3. Mr. Kotchar, appearing on behalf of the workman, first of all submitted that the allegations made against the workman do not amount to misconduct and that the workman should not have been charge-sheeted and no enquiry should have been held against him. In any case, according to him, this was certainly not a case in which the employer should have passed an order of dismissal against the workman even if it was held that he had committed misconduct, further submitted Mr. Kotchar. He also urged that the punishment awarded to the workman by the employer was so disproportionate to the alleged misconduct that it amounts to victimisation apart from the fact that the workman was victimised purely on account of the fact that he was an active participant in the Trade Union activities. Therefore, Mr. Kotchar submitted that this is a fit case where the workman should be reinstated with continuity of service and full back-wages. Controverting the submissions made by Mr. Kotchar, Mr. Puri who argued the matter on behalf of the employer urged that the dismissal order in this case was fully justified as the workman had not only disobeyed the order of his superior but had also used threatening language against him that if he wanted to talk to him he should do so outside the Company. In the submission of Mr. Puri, the indiscipline on the part of the workman was serious in as much as he was rude and was in a threatening mood and talked to his superior in an insulting manner. Mr. Puri's contention thus is that the punishment was not disproportionate to the misconduct alleged and proved against the workman.

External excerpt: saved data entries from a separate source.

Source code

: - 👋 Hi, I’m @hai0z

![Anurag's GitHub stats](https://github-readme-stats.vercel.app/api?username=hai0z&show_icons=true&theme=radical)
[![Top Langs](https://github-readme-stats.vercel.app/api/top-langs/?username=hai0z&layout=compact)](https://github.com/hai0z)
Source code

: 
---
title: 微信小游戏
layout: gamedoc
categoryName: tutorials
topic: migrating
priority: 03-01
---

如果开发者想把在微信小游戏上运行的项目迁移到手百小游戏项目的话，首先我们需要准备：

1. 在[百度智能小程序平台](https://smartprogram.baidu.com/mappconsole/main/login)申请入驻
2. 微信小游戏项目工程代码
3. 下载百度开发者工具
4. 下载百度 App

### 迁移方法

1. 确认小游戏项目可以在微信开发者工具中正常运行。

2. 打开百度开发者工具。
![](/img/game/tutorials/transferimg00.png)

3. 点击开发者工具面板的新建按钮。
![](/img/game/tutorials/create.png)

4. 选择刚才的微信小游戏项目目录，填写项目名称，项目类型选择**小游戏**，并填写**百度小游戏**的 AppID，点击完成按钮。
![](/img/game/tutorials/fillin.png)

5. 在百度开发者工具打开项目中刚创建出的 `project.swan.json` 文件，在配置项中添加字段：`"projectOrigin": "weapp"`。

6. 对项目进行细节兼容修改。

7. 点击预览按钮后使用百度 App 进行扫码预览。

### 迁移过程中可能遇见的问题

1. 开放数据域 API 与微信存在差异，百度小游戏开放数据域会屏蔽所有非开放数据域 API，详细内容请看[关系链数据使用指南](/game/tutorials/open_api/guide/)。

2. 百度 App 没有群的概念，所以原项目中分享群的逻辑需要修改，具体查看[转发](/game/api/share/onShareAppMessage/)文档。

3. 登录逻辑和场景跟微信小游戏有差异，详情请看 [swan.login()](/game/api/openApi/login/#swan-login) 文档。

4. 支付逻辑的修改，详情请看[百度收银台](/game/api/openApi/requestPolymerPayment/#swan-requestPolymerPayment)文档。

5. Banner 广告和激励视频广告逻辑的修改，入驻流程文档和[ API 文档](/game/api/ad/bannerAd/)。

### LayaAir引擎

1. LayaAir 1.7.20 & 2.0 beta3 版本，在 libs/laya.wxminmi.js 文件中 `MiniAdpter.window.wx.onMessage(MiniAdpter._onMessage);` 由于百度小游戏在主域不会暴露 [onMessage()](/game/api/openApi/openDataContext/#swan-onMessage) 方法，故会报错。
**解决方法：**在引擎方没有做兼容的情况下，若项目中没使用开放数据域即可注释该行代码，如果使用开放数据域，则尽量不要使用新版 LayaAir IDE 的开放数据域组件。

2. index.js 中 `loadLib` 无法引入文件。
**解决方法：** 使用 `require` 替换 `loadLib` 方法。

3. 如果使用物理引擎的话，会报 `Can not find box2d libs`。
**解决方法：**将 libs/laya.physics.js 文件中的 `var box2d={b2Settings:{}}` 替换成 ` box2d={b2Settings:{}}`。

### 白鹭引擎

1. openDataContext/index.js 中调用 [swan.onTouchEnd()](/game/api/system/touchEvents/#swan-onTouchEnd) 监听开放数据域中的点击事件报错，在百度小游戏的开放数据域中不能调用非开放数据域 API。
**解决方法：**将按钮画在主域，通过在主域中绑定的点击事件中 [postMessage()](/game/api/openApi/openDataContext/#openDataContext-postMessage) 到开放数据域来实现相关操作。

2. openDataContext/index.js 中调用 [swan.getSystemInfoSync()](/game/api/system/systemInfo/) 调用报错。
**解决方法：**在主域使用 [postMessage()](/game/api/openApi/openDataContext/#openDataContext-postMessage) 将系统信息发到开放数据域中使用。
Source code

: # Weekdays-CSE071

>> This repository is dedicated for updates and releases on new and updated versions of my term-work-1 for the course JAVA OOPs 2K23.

4. Now, it is true that the misconduct alleged against the workman can be said to have been proved. The employer adduced the evidence of as many as five witnesses, including Pathak and Gaonkar, on their behalf at the domestic inquiry. The workman examined himself and two more witnesses on his behalf. We have been taken through this entire evidence by Mr. Kotchar and Mr. Puri which reveal that Mr. Pathak who was a Superior Officer of the workman, was polite in his talks whereas the workman was shouting and used insulting and threatening language. It is, in our opinion, too much for a workman to say to his superior that he should not talk to him and if he wanted to talk to him he should do it outside. If he was waiting for certain material to come for his usual work to start he should have cared to obey the order of his superior to do some other work in the meanwhile instead of whiling away the time. Therefore, we are unable to persuade ourselves to agree with Mr. Kotchar that this is not a case in which the workman should have not been charge-sheeted and no domestic enquiry should have been held against him.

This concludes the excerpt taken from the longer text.